Instructions for the task.
Print each record exactly as it appears, but drop the images.

Items listed in a dataset
○ ○ ○ ○ ○ ○ ○
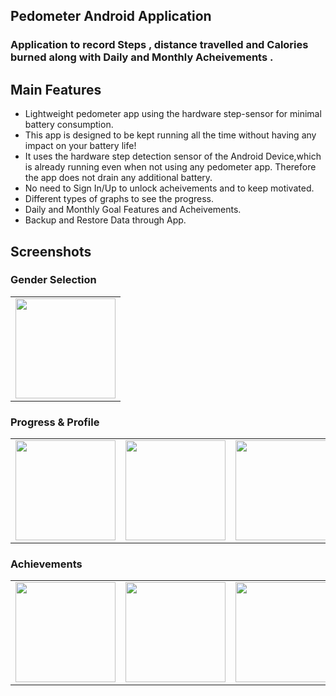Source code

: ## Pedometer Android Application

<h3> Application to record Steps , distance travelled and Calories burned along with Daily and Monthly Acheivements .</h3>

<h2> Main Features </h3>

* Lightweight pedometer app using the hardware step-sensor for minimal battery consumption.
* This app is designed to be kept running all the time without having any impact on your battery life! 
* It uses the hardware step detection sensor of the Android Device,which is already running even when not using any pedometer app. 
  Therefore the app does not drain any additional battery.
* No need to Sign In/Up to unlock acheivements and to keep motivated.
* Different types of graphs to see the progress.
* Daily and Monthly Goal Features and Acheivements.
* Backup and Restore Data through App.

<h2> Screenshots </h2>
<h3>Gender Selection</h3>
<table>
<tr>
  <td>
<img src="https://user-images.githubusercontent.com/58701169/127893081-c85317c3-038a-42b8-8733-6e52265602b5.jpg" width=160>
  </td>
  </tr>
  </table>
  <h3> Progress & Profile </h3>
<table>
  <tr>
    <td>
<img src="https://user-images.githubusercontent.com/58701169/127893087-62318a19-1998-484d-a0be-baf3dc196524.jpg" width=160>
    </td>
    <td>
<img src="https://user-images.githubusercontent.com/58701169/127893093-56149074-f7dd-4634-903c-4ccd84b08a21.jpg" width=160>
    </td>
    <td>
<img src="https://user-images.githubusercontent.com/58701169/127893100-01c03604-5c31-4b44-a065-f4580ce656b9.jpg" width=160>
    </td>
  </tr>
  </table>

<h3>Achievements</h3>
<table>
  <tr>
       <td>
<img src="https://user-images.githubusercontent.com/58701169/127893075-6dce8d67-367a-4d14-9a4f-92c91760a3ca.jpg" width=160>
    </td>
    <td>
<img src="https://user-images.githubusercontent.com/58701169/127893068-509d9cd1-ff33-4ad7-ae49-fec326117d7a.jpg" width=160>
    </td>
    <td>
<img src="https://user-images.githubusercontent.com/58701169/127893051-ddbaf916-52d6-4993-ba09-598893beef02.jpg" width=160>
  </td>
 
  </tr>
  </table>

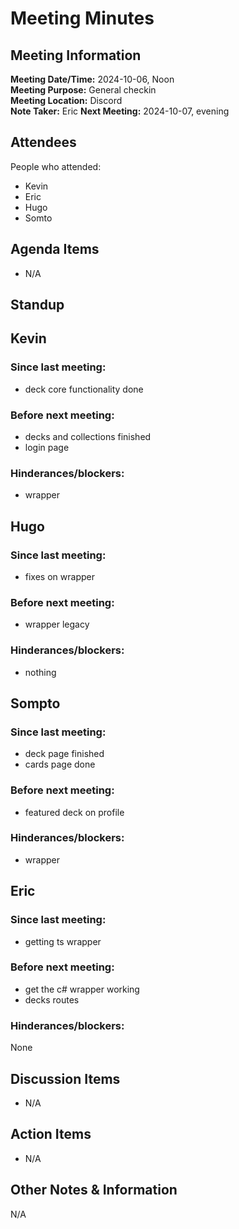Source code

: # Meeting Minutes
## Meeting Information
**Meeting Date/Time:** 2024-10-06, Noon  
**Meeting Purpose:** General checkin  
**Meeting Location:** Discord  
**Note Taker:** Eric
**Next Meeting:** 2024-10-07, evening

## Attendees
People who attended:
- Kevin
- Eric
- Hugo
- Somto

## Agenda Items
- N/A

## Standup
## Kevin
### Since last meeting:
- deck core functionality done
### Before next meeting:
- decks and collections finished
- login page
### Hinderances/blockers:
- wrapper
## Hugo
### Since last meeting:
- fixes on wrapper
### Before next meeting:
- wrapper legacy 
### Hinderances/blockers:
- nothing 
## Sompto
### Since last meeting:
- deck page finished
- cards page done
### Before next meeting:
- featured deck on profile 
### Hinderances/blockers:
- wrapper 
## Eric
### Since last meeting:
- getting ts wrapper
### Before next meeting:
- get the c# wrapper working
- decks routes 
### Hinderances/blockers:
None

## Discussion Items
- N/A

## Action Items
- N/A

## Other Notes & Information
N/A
○ ○ ○ ○ ○ ○ ○
Task result.
Source code

: ## Pedometer Android Application

<h3> Application to record Steps , distance travelled and Calories burned along with Daily and Monthly Acheivements .</h3>

<h2> Main Features </h3>

* Lightweight pedometer app using the hardware step-sensor for minimal battery consumption.
* This app is designed to be kept running all the time without having any impact on your battery life! 
* It uses the hardware step detection sensor of the Android Device,which is already running even when not using any pedometer app. 
  Therefore the app does not drain any additional battery.
* No need to Sign In/Up to unlock acheivements and to keep motivated.
* Different types of graphs to see the progress.
* Daily and Monthly Goal Features and Acheivements.
* Backup and Restore Data through App.

<h2> Screenshots </h2>
<h3>Gender Selection</h3>
<table>
<tr>
  <td>
<img src="https://user-images.githubusercontent.com/58701169/127893081-c85317c3-038a-42b8-8733-6e52265602b5.jpg" width=160>
  </td>
  </tr>
  </table>
  <h3> Progress & Profile </h3>
<table>
  <tr>
    <td>
<img src="https://user-images.githubusercontent.com/58701169/127893087-62318a19-1998-484d-a0be-baf3dc196524.jpg" width=160>
    </td>
    <td>
<img src="https://user-images.githubusercontent.com/58701169/127893093-56149074-f7dd-4634-903c-4ccd84b08a21.jpg" width=160>
    </td>
    <td>
<img src="https://user-images.githubusercontent.com/58701169/127893100-01c03604-5c31-4b44-a065-f4580ce656b9.jpg" width=160>
    </td>
  </tr>
  </table>

<h3>Achievements</h3>
<table>
  <tr>
       <td>
<img src="https://user-images.githubusercontent.com/58701169/127893075-6dce8d67-367a-4d14-9a4f-92c91760a3ca.jpg" width=160>
    </td>
    <td>
<img src="https://user-images.githubusercontent.com/58701169/127893068-509d9cd1-ff33-4ad7-ae49-fec326117d7a.jpg" width=160>
    </td>
    <td>
<img src="https://user-images.githubusercontent.com/58701169/127893051-ddbaf916-52d6-4993-ba09-598893beef02.jpg" width=160>
  </td>
 
  </tr>
  </table>

Source code

: # Meeting Minutes
## Meeting Information
**Meeting Date/Time:** 2024-10-06, Noon  
**Meeting Purpose:** General checkin  
**Meeting Location:** Discord  
**Note Taker:** Eric
**Next Meeting:** 2024-10-07, evening

## Attendees
People who attended:
- Kevin
- Eric
- Hugo
- Somto

## Agenda Items
- N/A

## Standup
## Kevin
### Since last meeting:
- deck core functionality done
### Before next meeting:
- decks and collections finished
- login page
### Hinderances/blockers:
- wrapper
## Hugo
### Since last meeting:
- fixes on wrapper
### Before next meeting:
- wrapper legacy 
### Hinderances/blockers:
- nothing 
## Sompto
### Since last meeting:
- deck page finished
- cards page done
### Before next meeting:
- featured deck on profile 
### Hinderances/blockers:
- wrapper 
## Eric
### Since last meeting:
- getting ts wrapper
### Before next meeting:
- get the c# wrapper working
- decks routes 
### Hinderances/blockers:
None

## Discussion Items
- N/A

## Action Items
- N/A

## Other Notes & Information
N/A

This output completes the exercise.